Introduction to MelNet
MelNet is a pioneering generative model designed to create audio content in the frequency domain. This sophisticated project revolves around producing vivid and intricate audio by understanding and manipulating audio signals at the frequency level. This offers a way to generate realistic audio by training on datasets and uncovering patterns within the signal frequencies.
Prerequisites
To dive into MelNet, it is essential to use the right tools:
- Compatible Python versions include 3.6.8 and 3.7.4.
- The project runs smoothly on PyTorch versions 1.2.0 and 1.3.0.
- Essential packages can be installed using the command:
pip install -r requirements.txt
.
Training MelNet
Datasets
MelNet supports multiple datasets such as Blizzard, VoxCeleb2, and KSS, each of which has pre-configured YAML files under the config/
directory. For those with different datasets, it is possible to create custom YAML files based on the existing templates.
- Unconditional Training: This mode is versatile and available for any dataset with a standard file extension defined in the YAML configuration.
- Conditional Training: This mode, albeit limited in scope, is currently available for the KSS dataset and parts of the Blizzard dataset.
Execution
To train the model, the following command is used:
python trainer.py -c [config YAML file path] -n [name of run] -t [tier number] -b [batch size] -s [TTS]

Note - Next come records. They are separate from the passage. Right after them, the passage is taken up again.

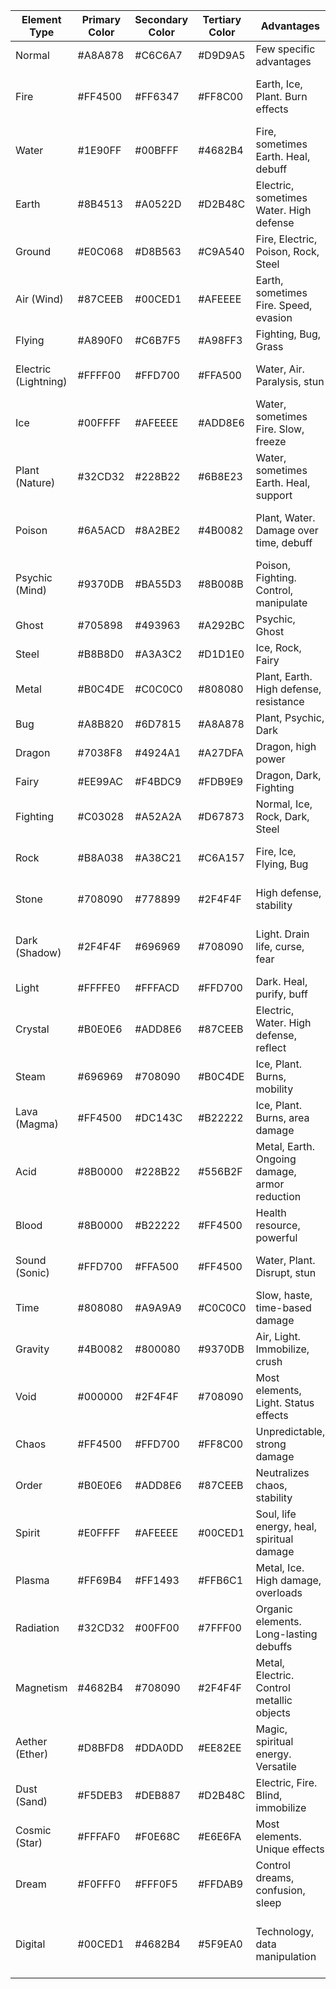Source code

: | Element Type         | Primary Color | Secondary Color | Tertiary Color | Advantages                                    | Disadvantages                                                 |
| -------------------- | ------------- | --------------- | -------------- | --------------------------------------------- | ------------------------------------------------------------- |
| Normal               | #A8A878       | #C6C6A7         | #D9D9A5        | Few specific advantages                       | Fighting                                                      |
| Fire                 | #FF4500       | #FF6347         | #FF8C00        | Earth, Ice, Plant. Burn effects               | Water, sometimes Fire. High energy costs                      |
| Water                | #1E90FF       | #00BFFF         | #4682B4        | Fire, sometimes Earth. Heal, debuff           | Electric, Plant. Lower damage                                 |
| Earth                | #8B4513       | #A0522D         | #D2B48C        | Electric, sometimes Water. High defense       | Air, Fire. Slower, less mobile                                |
| Ground               | #E0C068       | #D8B563         | #C9A540        | Fire, Electric, Poison, Rock, Steel           | Water, Grass, Ice                                             |
| Air (Wind)           | #87CEEB       | #00CED1         | #AFEEEE        | Earth, sometimes Fire. Speed, evasion         | Electric, sometimes Ice. Lower damage                         |
| Flying               | #A890F0       | #C6B7F5         | #A98FF3        | Fighting, Bug, Grass                          | Electric, Ice, Rock                                           |
| Electric (Lightning) | #FFFF00       | #FFD700         | #FFA500        | Water, Air. Paralysis, stun                   | Earth. Higher energy consumption                              |
| Ice                  | #00FFFF       | #AFEEEE         | #ADD8E6        | Water, sometimes Fire. Slow, freeze           | Fire, Electric. Slower attack speed                           |
| Plant (Nature)       | #32CD32       | #228B22         | #6B8E23        | Water, sometimes Earth. Heal, support         | Fire, sometimes Ice. Lower damage                             |
| Poison               | #6A5ACD       | #8A2BE2         | #4B0082        | Plant, Water. Damage over time, debuff        | Metal, Earth. Lower immediate damage                          |
| Psychic (Mind)       | #9370DB       | #BA55D3         | #8B008B        | Poison, Fighting. Control, manipulate         | Dark, Bug. Lower physical defense                             |
| Ghost                | #705898       | #493963         | #A292BC        | Psychic, Ghost                                | Dark, Ghost                                                   |
| Steel                | #B8B8D0       | #A3A3C2         | #D1D1E0        | Ice, Rock, Fairy                              | Fire, Fighting, Ground                                        |
| Metal                | #B0C4DE       | #C0C0C0         | #808080        | Plant, Earth. High defense, resistance        | Electric, Fire. Slower, less agile                            |
| Bug                  | #A8B820       | #6D7815         | #A8A878        | Plant, Psychic, Dark                          | Fire, Flying, Rock                                            |
| Dragon               | #7038F8       | #4924A1         | #A27DFA        | Dragon, high power                            | Ice, Dragon, Fairy                                            |
| Fairy                | #EE99AC       | #F4BDC9         | #FDB9E9        | Dragon, Dark, Fighting                        | Poison, Steel                                                 |
| Fighting             | #C03028       | #A52A2A         | #D67873        | Normal, Ice, Rock, Dark, Steel                | Flying, Psychic, Fairy                                        |
| Rock                 | #B8A038       | #A38C21         | #C6A157        | Fire, Ice, Flying, Bug                        | Water, Grass, Fighting, Ground, Steel                         |
| Stone                | #708090       | #778899         | #2F4F4F        | High defense, stability                       | Weak against: Water, Air. Slow, brittle                       |
| Dark (Shadow)        | #2F4F4F       | #696969         | #708090        | Light. Drain life, curse, fear                | Light. Self-damage, negative effects                          |
| Light                | #FFFFE0       | #FFFACD         | #FFD700        | Dark. Heal, purify, buff                      | Dark. Limited offensive                                       |
| Crystal              | #B0E0E6       | #ADD8E6         | #87CEEB        | Electric, Water. High defense, reflect        | Fire, Metal. Slower, rigid                                    |
| Steam                | #696969       | #708090         | #B0C4DE        | Ice, Plant. Burns, mobility                   | Electric, Earth. Combination needed                           |
| Lava (Magma)         | #FF4500       | #DC143C         | #B22222        | Ice, Plant. Burns, area damage                | Water, Earth. Limited range                                   |
| Acid                 | #8B0000       | #228B22         | #556B2F        | Metal, Earth. Ongoing damage, armor reduction | Water, Poison. Difficult control                              |
| Blood                | #8B0000       | #B22222         | #FF4500        | Health resource, powerful                     | Risky, self-damage                                            |
| Sound (Sonic)        | #FFD700       | #FFA500         | #FF4500        | Water, Plant. Disrupt, stun                   | Earth, Metal. Limited range, AoE                              |
| Time                 | #808080       | #A9A9A9         | #C0C0C0        | Slow, haste, time-based damage                | High costs, complex mechanics                                 |
| Gravity              | #4B0082       | #800080         | #9370DB        | Air, Light. Immobilize, crush                 | Psychic, Time. Limited range                                  |
| Void                 | #000000       | #2F4F4F         | #708090        | Most elements, Light. Status effects          | Light, sometimes Void. Self-damage                            |
| Chaos                | #FF4500       | #FFD700         | #FF8C00        | Unpredictable, strong damage                  | Self-harm, unpredictable                                      |
| Order                | #B0E0E6       | #ADD8E6         | #87CEEB        | Neutralizes chaos, stability                  | Lack offensive capabilities                                   |
| Spirit               | #E0FFFF       | #AFEEEE         | #00CED1        | Soul, life energy, heal, spiritual damage     | Specific conditions, resources needed                         |
| Plasma               | #FF69B4       | #FF1493         | #FFB6C1        | Metal, Ice. High damage, overloads            | Water, Earth. High energy consumption                         |
| Radiation            | #32CD32       | #00FF00         | #7FFF00        | Organic elements. Long-lasting debuffs        | Shielded elements. Harmful to allies                          |
| Magnetism            | #4682B4       | #708090         | #2F4F4F        | Metal, Electric. Control metallic objects     | Earth, Plant. Limited non-metallic                            |
| Aether (Ether)       | #D8BFD8       | #DDA0DD         | #EE82EE        | Magic, spiritual energy. Versatile            | Physical elements. Energy-intensive                           |
| Dust (Sand)          | #F5DEB3       | #DEB887         | #D2B48C        | Electric, Fire. Blind, immobilize             | Water, Air. Lower direct damage                               |
| Cosmic (Star)        | #FFFAF0       | #F0E68C         | #E6E6FA        | Most elements. Unique effects                 | Void, Time. Rare, difficult to harness                        |
| Dream                | #F0FFF0       | #FFF0F5         | #FFDAB9        | Control dreams, confusion, sleep              | Psychic, Dark. Limited to mental realms                       |
| Digital              | #00CED1       | #4682B4         | #5F9EA0        | Technology, data manipulation                 | Weak against: Water, Electric. Vulnerable to physical attacks |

- The model accommodates training in steps, known as tiers. Each successive tier is typically more demanding than its predecessor, except the first. Thus, adjusting the batch size for each tier is crucial.
- Note that high data-intensive tiers like Tier 6 may exceed computational limits on a typical 16GB graphics card, even with minimized batch sizes.
- The
-s
flag toggles training specifically for Text-to-Speech (TTS) tiers, relevant only at the initial tier. For tiers beyond the first, any input for-s
is overlooked.
Sampling with MelNet
Preparing Checkpoints
- Checkpoints are integral for sampling and should reside within the
chkpt/
directory. - An essential file,
inference.yaml
, must be placed underconfig/
. This file details the number of tiers, checkpoint names, and determines the conditional or unconditional nature of generation.
Sampling Execution
The sampling process is initiated with:
python inference.py -c [config YAML file path] -p [inference YAML file path] -t [timestep of generated mel spectrogram] -n [name of sample] -i [input sentence for conditional generation]

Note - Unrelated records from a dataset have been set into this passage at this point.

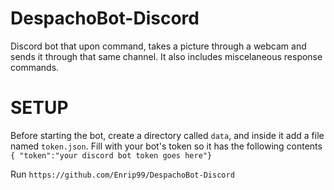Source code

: # DespachoBot-Discord

Discord bot that upon command, takes a picture through a webcam and sends it through that same channel. It also includes miscelaneous response commands.

# SETUP
Before starting the bot, create a directory called `data`, and inside it add a file named `token.json`.
Fill with your bot's token so it has the following contents `{ "token":"your discord bot token goes here"}`

Run `https://github.com/Enrip99/DespachoBot-Discord`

- Timestep: Defines the mel spectrogram's duration. This relationship is roughly akin to
[sample rate] : [hop length of FFT]
. - Conditional Generation: The
-i
flag facilitates this by accepting a sentence for context, enclosed in quotes and ending with a period. It is optional for unconditional processes. - Both generation methods currently do not offer primed generation, meaning they don't extrapolate based on initial data input.
Developmental Milestones and Contributors
MelNet's journey includes successful implementation of various functions:
- Upsampling, GMM Sampling, TTS Synthesis, and unconditional audio generation are functional.
- There are successful deployments on multi-GPU setups and logging with Tensorboard.
- The team aims to enhance the model further with primed generation capabilities in future updates.
Contributors
The MelNet project owes its progress to:
- Seungwon Park
- June Young Yi
- Yoonhyung Lee
- Joowhan Song
All contributors are proud representatives from Deepest Season 6.
License
MelNet is an open-source project, adhering to the MIT License, promoting freedom in usage, modification, and distribution.
This overview captures the essence of MelNet, detailing its comprehensive approach to audio generation and its tailored journey in the realm of artificial sound creation.